The artists in the exhibit are the finalists or the students of finalists for the 2022 Art Educator of the Year Award presented by the Massillon Museum and Canton Museum of Art.

The finalists are: Matthew J. Ferrell, career technical education instructor, media arts, and communication, Massillon Washington High School; Candice Greene, art teacher, North Canton Middle School and Hoover High School; Brian Poetter, art teacher, Jackson Memorial Middle School; Susan Rusu, visual art teacher, Perry High School; and Stephen Tornero, visual art teacher, Oakwood Middle School.

Nominees include arts educators who make a lasting difference in the lives of students from a variety of backgrounds and abilities, routinely extend efforts with students outside the classroom, make a significant impact on their community through music or art education, inspire students to reach appropriately high levels of musical or artistic understanding and ability, and instill a lifelong appreciation of music or art in their students.
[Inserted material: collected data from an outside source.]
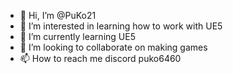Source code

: - 👋 Hi, I’m @PuKo21
- 👀 I’m interested in learning how to work with UE5
- 🌱 I’m currently learning UE5
- 💞️ I’m looking to collaborate on making games
- 📫 How to reach me discord puko6460

<!---
PuKo21/PuKo21 is a ✨ special ✨ repository because its `README.md` (this file) appears on your GitHub profile.
You can click the Preview link to take a look at your changes.
--->
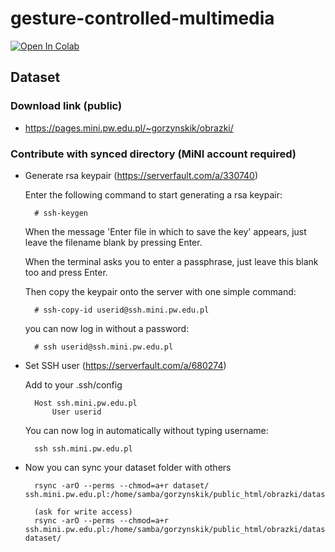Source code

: # gesture-controlled-multimedia

[![Open In Colab](https://colab.research.google.com/assets/colab-badge.svg)](https://colab.research.google.com/github/holdenkold/gesture-controlled-multimedia/blob/master/modelTraining.ipynb)

## Dataset 

### Download link (public)

- https://pages.mini.pw.edu.pl/~gorzynskik/obrazki/

### Contribute with synced directory (MiNI account required)

- Generate rsa keypair (https://serverfault.com/a/330740)

    Enter the following command to start generating a rsa keypair:

        # ssh-keygen

    When the message 'Enter file in which to save the key' appears, just leave the filename blank by pressing Enter.

    When the terminal asks you to enter a passphrase, just leave this blank too and press Enter.

    Then copy the keypair onto the server with one simple command:

        # ssh-copy-id userid@ssh.mini.pw.edu.pl

    you can now log in without a password:

        # ssh userid@ssh.mini.pw.edu.pl

- Set SSH user (https://serverfault.com/a/680274)

    Add to your .ssh/config

        Host ssh.mini.pw.edu.pl
            User userid

    You can now log in automatically without typing username:

        ssh ssh.mini.pw.edu.pl


- Now you can sync your dataset folder with others 

        rsync -arO --perms --chmod=a+r dataset/ ssh.mini.pw.edu.pl:/home/samba/gorzynskik/public_html/obrazki/dataset

        (ask for write access)
        rsync -arO --perms --chmod=a+r ssh.mini.pw.edu.pl:/home/samba/gorzynskik/public_html/obrazki/dataset dataset/
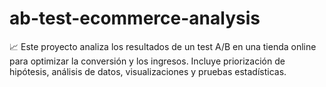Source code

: # ab-test-ecommerce-analysis
📈 Este proyecto analiza los resultados de un test A/B en una tienda online para optimizar la conversión y los ingresos. Incluye priorización de hipótesis, análisis de datos, visualizaciones y pruebas estadísticas.
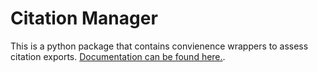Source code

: # Citation Manager

This is a python package that contains convienence wrappers to assess citation exports. [Documentation can be found here.](rayblick.github.io/CitationManager/index).
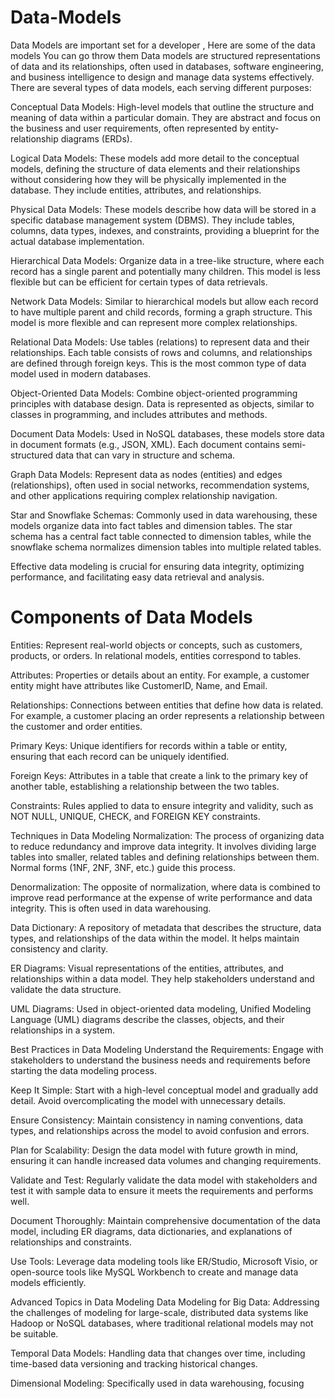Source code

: # Data-Models
Data Models are important set  for a developer , Here are some of the data models You can go throw them
Data models are structured representations of data and its relationships, often used in databases, software engineering, and business intelligence to design and manage data systems effectively. There are several types of data models, each serving different purposes:

Conceptual Data Models: High-level models that outline the structure and meaning of data within a particular domain. They are abstract and focus on the business and user requirements, often represented by entity-relationship diagrams (ERDs).

Logical Data Models: These models add more detail to the conceptual models, defining the structure of data elements and their relationships without considering how they will be physically implemented in the database. They include entities, attributes, and relationships.

Physical Data Models: These models describe how data will be stored in a specific database management system (DBMS). They include tables, columns, data types, indexes, and constraints, providing a blueprint for the actual database implementation.

Hierarchical Data Models: Organize data in a tree-like structure, where each record has a single parent and potentially many children. This model is less flexible but can be efficient for certain types of data retrievals.

Network Data Models: Similar to hierarchical models but allow each record to have multiple parent and child records, forming a graph structure. This model is more flexible and can represent more complex relationships.

Relational Data Models: Use tables (relations) to represent data and their relationships. Each table consists of rows and columns, and relationships are defined through foreign keys. This is the most common type of data model used in modern databases.

Object-Oriented Data Models: Combine object-oriented programming principles with database design. Data is represented as objects, similar to classes in programming, and includes attributes and methods.

Document Data Models: Used in NoSQL databases, these models store data in document formats (e.g., JSON, XML). Each document contains semi-structured data that can vary in structure and schema.

Graph Data Models: Represent data as nodes (entities) and edges (relationships), often used in social networks, recommendation systems, and other applications requiring complex relationship navigation.

Star and Snowflake Schemas: Commonly used in data warehousing, these models organize data into fact tables and dimension tables. The star schema has a central fact table connected to dimension tables, while the snowflake schema normalizes dimension tables into multiple related tables.

Effective data modeling is crucial for ensuring data integrity, optimizing performance, and facilitating easy data retrieval and analysis.

# Components of Data Models
Entities: Represent real-world objects or concepts, such as customers, products, or orders. In relational models, entities correspond to tables.

Attributes: Properties or details about an entity. For example, a customer entity might have attributes like CustomerID, Name, and Email.

Relationships: Connections between entities that define how data is related. For example, a customer placing an order represents a relationship between the customer and order entities.

Primary Keys: Unique identifiers for records within a table or entity, ensuring that each record can be uniquely identified.

Foreign Keys: Attributes in a table that create a link to the primary key of another table, establishing a relationship between the two tables.

Constraints: Rules applied to data to ensure integrity and validity, such as NOT NULL, UNIQUE, CHECK, and FOREIGN KEY constraints.

Techniques in Data Modeling
Normalization: The process of organizing data to reduce redundancy and improve data integrity. It involves dividing large tables into smaller, related tables and defining relationships between them. Normal forms (1NF, 2NF, 3NF, etc.) guide this process.

Denormalization: The opposite of normalization, where data is combined to improve read performance at the expense of write performance and data integrity. This is often used in data warehousing.

Data Dictionary: A repository of metadata that describes the structure, data types, and relationships of the data within the model. It helps maintain consistency and clarity.

ER Diagrams: Visual representations of the entities, attributes, and relationships within a data model. They help stakeholders understand and validate the data structure.

UML Diagrams: Used in object-oriented data modeling, Unified Modeling Language (UML) diagrams describe the classes, objects, and their relationships in a system.

Best Practices in Data Modeling
Understand the Requirements: Engage with stakeholders to understand the business needs and requirements before starting the data modeling process.

Keep It Simple: Start with a high-level conceptual model and gradually add detail. Avoid overcomplicating the model with unnecessary details.

Ensure Consistency: Maintain consistency in naming conventions, data types, and relationships across the model to avoid confusion and errors.

Plan for Scalability: Design the data model with future growth in mind, ensuring it can handle increased data volumes and changing requirements.

Validate and Test: Regularly validate the data model with stakeholders and test it with sample data to ensure it meets the requirements and performs well.

Document Thoroughly: Maintain comprehensive documentation of the data model, including ER diagrams, data dictionaries, and explanations of relationships and constraints.

Use Tools: Leverage data modeling tools like ER/Studio, Microsoft Visio, or open-source tools like MySQL Workbench to create and manage data models efficiently.

Advanced Topics in Data Modeling
Data Modeling for Big Data: Addressing the challenges of modeling for large-scale, distributed data systems like Hadoop or NoSQL databases, where traditional relational models may not be suitable.

Temporal Data Models: Handling data that changes over time, including time-based data versioning and tracking historical changes.

Dimensional Modeling: Specifically used in data warehousing, focusing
Nominees are licensed arts educators in public, private, or parochial school classrooms in grades K-12 in the region served by the Stark County Educational Service Center. The finalists and award recipients are chosen by a panel of qualified judges from the community.

Why you should attend

Visitors can also see exhibitions in the Paul Brown Museum, Studio M, the Fred F. Silk Community Room Gallery, the Albert E. Hise Fine and Decorative Arts Gallery, the Immel Circus, the Local History Gallery, and Photography Gallery.  Admission is always free.

If you go

WHAT – Art Educator of the Year finalists at MassMu

WHEN – March 15 through April 1

WHERE – Massillon Museum, 121 Lincoln Way E.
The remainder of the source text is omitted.